WHEN the Cold War ended, professional observers of international politics began an informal contest to describe the new post-Cold War world. This was known as the "Kennan competition", for the goal was to do for the new era what the American diplomat George Kennan had done for the post-World War II period in his influential 1947 article, "The Sources of Soviet Conduct." In that essay he identified the rivalry between the United States and the Soviet Union as the centerpiece of international affairs and coined the term "containment" to describe American policy toward its chief adversary.

In the course of the first post-Cold War decade an impressive array of books and articles about the new world order appeared--one of the most influential of them, Francis Fukuyama's "The End of History?", in the pages of this magazine--but none gained acceptance as definitive. The answer to the question of how to characterize the world after the Cold War, however, was hiding in plain sight. The key lies in the ideas of the most controversial and least successful of all American foreign policymakers, the twenty-eighth president of the United States, Woodrow Wilson.

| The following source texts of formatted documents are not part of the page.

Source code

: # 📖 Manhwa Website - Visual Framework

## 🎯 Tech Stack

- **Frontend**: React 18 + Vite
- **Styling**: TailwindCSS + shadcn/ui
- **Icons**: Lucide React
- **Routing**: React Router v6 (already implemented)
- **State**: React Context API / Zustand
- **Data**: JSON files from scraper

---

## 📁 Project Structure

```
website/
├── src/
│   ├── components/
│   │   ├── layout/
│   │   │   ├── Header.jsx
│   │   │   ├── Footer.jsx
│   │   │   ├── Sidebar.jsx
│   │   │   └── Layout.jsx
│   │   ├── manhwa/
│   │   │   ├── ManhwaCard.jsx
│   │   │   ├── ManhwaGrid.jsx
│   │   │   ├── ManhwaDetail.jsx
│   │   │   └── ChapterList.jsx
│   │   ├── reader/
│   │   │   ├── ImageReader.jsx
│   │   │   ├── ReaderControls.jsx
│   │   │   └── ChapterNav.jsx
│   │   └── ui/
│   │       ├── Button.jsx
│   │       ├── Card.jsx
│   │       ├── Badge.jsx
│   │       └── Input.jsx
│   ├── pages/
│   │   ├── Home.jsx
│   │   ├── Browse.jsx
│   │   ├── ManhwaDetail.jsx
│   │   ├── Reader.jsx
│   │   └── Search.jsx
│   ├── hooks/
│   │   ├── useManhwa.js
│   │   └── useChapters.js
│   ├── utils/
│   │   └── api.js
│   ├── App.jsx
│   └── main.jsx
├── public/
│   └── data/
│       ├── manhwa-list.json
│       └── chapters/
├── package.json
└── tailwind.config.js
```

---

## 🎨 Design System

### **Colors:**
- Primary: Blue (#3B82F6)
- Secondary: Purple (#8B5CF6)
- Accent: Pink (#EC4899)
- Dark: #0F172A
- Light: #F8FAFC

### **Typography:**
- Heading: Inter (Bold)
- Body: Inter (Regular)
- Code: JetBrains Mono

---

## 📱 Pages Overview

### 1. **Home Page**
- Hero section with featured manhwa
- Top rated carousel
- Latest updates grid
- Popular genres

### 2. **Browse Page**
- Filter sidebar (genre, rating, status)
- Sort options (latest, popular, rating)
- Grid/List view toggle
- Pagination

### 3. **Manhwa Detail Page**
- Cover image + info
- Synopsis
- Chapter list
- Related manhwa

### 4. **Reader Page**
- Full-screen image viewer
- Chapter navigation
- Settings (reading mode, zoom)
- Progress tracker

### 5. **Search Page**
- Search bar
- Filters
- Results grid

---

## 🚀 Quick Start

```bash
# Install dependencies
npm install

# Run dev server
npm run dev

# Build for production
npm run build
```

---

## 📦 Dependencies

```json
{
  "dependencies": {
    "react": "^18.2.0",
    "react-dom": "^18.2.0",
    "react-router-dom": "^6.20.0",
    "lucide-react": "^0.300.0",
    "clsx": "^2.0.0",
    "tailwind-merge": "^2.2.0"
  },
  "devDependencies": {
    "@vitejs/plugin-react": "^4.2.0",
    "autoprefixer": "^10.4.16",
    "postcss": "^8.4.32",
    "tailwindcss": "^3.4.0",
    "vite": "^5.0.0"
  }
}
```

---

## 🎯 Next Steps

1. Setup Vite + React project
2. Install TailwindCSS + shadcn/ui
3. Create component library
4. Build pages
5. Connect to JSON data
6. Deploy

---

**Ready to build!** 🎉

Both the controversy and the failure center on Wilson's plan, unveiled at the Paris Peace Conference following World War I, for an international organization to keep the peace. The League of Nations was established but the United States did not join, and the organization did not prevent the outbreak of World War II two decades later. One reason for the American rejection of the League was the president's incompetence in lobbying the U.S. Senate in favor of American membership. Both at home and abroad, Wilson was a poor statesman.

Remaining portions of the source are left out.